O’Leary was joking, but it’s true that Checota and his wife Robin embarked on an ambitious and aggressive schedule, starting on Jan. 1 of this year, to build the venue. Checota told the crowd that he tries to make sure every facet of his business of bringing live music to Missoula is focused on quality.
“The most important aspect of fulfilling our mission is the venue and the physical facility itself,” he said. “As a result, we take considerable efforts to design our venues and we make a financial commitment to make them a unique and exceptional place to hear music. This project afforded us the opportunity that the Top Hat and Wilma did not, which was to design and construct a venue from scratch.
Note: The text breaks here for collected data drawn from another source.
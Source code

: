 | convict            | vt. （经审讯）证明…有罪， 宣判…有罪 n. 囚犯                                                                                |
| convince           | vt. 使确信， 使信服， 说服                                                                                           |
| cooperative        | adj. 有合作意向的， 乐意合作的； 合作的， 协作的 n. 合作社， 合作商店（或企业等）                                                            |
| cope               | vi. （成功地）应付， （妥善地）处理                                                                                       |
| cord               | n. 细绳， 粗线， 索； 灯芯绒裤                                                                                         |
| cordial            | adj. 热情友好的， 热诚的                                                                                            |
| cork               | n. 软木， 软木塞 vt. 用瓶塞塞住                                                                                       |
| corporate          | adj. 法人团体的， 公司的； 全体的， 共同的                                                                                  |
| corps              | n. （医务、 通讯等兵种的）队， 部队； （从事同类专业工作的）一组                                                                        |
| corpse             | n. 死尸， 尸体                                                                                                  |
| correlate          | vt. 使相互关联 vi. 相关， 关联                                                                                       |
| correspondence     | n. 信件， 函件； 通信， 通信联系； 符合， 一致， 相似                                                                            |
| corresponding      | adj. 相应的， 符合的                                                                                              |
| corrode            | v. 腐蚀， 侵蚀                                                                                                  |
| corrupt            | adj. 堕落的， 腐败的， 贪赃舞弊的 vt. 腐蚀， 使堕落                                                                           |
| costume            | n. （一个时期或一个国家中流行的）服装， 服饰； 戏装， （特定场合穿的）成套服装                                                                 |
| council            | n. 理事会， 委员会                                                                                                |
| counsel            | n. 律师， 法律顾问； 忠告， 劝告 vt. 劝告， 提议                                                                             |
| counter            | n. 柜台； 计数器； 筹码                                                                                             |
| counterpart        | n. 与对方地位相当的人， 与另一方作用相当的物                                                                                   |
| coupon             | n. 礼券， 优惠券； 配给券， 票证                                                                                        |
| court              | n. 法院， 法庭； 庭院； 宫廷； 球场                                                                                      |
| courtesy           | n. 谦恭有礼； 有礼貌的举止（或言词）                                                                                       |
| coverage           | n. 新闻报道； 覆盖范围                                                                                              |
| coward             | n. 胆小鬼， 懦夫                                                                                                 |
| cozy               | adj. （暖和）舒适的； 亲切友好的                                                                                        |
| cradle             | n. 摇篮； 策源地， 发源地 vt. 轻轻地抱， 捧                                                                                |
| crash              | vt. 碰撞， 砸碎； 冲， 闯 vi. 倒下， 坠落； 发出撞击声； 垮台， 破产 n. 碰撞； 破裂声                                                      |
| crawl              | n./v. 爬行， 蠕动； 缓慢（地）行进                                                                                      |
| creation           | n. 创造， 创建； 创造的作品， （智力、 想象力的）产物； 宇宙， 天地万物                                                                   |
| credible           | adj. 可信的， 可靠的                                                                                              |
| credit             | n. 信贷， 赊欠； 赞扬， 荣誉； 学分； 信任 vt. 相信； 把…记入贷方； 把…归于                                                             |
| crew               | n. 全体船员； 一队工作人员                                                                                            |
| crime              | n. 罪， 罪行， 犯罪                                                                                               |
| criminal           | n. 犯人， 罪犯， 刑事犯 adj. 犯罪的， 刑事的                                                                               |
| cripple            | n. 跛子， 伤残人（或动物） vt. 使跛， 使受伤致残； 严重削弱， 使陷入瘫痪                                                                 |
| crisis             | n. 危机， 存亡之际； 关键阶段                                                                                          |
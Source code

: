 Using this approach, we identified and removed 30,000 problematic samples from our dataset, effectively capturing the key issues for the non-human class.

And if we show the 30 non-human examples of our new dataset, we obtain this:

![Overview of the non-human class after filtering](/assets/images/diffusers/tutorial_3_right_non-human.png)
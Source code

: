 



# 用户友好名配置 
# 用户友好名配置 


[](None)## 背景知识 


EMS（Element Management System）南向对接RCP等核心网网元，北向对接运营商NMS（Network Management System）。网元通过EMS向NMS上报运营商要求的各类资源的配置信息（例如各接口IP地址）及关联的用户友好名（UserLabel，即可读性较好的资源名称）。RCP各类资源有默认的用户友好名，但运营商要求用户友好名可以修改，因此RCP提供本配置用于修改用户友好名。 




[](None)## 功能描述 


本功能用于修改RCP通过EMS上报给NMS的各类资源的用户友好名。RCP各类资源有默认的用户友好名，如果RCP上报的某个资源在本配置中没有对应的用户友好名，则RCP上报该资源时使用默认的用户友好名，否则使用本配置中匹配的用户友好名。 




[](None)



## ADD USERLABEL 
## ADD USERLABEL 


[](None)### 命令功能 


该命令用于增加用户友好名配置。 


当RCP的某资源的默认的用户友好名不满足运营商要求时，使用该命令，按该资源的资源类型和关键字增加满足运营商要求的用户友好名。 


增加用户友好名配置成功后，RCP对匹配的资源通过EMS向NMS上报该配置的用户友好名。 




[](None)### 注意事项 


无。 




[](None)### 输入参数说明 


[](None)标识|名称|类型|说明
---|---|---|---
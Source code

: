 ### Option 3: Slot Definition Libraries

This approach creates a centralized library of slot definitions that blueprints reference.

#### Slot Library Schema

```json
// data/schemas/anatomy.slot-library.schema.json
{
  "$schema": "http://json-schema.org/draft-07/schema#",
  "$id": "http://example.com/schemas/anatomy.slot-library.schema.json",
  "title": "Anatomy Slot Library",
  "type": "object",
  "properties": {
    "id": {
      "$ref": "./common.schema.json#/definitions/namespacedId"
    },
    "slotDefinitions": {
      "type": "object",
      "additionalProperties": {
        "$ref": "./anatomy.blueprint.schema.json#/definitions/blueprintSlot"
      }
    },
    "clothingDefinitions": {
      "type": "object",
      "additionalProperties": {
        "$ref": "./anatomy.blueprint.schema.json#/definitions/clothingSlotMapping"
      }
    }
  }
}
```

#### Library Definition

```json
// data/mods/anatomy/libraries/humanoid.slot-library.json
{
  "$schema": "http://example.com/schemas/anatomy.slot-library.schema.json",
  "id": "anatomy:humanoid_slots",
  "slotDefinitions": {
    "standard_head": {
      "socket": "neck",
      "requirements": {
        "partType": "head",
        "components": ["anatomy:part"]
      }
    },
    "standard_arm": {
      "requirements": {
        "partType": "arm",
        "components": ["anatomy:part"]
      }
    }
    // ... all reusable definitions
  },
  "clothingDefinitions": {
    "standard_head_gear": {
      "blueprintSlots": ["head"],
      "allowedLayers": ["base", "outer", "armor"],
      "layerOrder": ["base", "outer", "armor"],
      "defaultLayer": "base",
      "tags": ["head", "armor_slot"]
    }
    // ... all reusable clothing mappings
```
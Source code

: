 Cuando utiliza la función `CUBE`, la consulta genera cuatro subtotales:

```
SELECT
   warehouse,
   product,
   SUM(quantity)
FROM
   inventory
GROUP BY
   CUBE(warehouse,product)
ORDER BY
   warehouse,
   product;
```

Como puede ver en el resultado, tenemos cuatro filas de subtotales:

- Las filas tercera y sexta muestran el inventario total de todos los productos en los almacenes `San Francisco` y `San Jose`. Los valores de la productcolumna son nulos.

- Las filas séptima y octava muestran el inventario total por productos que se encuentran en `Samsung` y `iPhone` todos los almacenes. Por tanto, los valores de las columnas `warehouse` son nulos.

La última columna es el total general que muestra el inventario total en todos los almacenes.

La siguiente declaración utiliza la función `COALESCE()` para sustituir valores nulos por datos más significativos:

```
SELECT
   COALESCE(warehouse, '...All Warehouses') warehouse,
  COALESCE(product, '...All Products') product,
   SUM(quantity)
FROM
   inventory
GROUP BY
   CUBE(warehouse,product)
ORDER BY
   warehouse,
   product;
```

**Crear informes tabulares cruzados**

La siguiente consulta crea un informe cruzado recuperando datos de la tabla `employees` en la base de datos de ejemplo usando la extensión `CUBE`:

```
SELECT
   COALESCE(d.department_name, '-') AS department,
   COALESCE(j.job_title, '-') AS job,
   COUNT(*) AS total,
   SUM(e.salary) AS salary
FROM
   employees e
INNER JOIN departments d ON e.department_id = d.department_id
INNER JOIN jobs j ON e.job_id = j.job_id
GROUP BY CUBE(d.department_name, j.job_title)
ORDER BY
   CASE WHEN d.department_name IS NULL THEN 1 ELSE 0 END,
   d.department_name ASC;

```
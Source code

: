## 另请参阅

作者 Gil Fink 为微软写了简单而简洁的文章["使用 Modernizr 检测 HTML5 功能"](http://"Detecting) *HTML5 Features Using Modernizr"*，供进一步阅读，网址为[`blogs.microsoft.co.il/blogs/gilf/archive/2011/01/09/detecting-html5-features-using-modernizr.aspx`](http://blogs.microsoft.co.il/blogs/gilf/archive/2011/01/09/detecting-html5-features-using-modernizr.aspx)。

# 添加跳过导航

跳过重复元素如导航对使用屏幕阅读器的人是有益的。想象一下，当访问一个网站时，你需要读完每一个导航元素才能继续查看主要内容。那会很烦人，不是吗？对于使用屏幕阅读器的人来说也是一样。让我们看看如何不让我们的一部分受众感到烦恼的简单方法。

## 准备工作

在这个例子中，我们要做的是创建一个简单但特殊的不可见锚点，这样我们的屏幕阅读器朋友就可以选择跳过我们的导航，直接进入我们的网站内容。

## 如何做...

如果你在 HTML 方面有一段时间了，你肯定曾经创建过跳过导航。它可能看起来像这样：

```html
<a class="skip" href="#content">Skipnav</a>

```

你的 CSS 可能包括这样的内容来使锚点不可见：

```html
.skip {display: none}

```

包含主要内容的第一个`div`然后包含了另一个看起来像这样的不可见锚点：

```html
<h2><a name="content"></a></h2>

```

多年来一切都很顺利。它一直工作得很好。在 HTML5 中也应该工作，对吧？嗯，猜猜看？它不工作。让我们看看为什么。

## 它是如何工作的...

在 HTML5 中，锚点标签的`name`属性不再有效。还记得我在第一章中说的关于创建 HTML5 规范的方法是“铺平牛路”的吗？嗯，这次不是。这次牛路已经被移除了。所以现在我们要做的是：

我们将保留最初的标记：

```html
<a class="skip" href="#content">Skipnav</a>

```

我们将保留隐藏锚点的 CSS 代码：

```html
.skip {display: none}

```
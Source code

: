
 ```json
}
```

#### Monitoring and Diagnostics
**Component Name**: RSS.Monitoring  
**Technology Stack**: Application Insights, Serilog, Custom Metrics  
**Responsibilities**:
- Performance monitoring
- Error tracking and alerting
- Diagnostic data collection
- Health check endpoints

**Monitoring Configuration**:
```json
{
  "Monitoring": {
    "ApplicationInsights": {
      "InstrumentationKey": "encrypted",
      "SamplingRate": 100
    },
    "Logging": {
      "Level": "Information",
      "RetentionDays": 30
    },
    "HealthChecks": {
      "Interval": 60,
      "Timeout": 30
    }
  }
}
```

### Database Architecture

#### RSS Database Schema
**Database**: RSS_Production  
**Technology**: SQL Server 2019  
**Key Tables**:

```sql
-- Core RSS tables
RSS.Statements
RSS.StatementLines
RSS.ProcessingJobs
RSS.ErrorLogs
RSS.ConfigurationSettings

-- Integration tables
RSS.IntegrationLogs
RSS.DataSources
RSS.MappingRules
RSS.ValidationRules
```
“From view lines to service areas to green room facilities to the overall look and feel, this project allowed us to create a space that we hope will provide a world-class entertainment experience.”
At the ribbon event, Checota praised the contractors who helped pull off the amphitheater construction so quickly as well as well as the Missoula County government for being “flexible and creative to help us achieve what was a very accelerated schedule.” From the Missoulian:
Missoula County Commissioners Jean Curtiss, Nicole Rowley and Dave Strohmaier were joined by Missoula Mayor John Engen and Gov. Steve Bullock at the event.
“Look around and you can see the amazing growth of our small businesses,” Bullock said. “These folks are creating jobs, growing other local businesses, and encouraging conservation and environmental stewardship in the Blackfoot River watershed. The impact of this on our local economy and on Montana’s economy is great.”
According to the Missoulian, the amphitheater will host its inaugural concert tonight, July 13, with Lyle Lovett and His Large Band.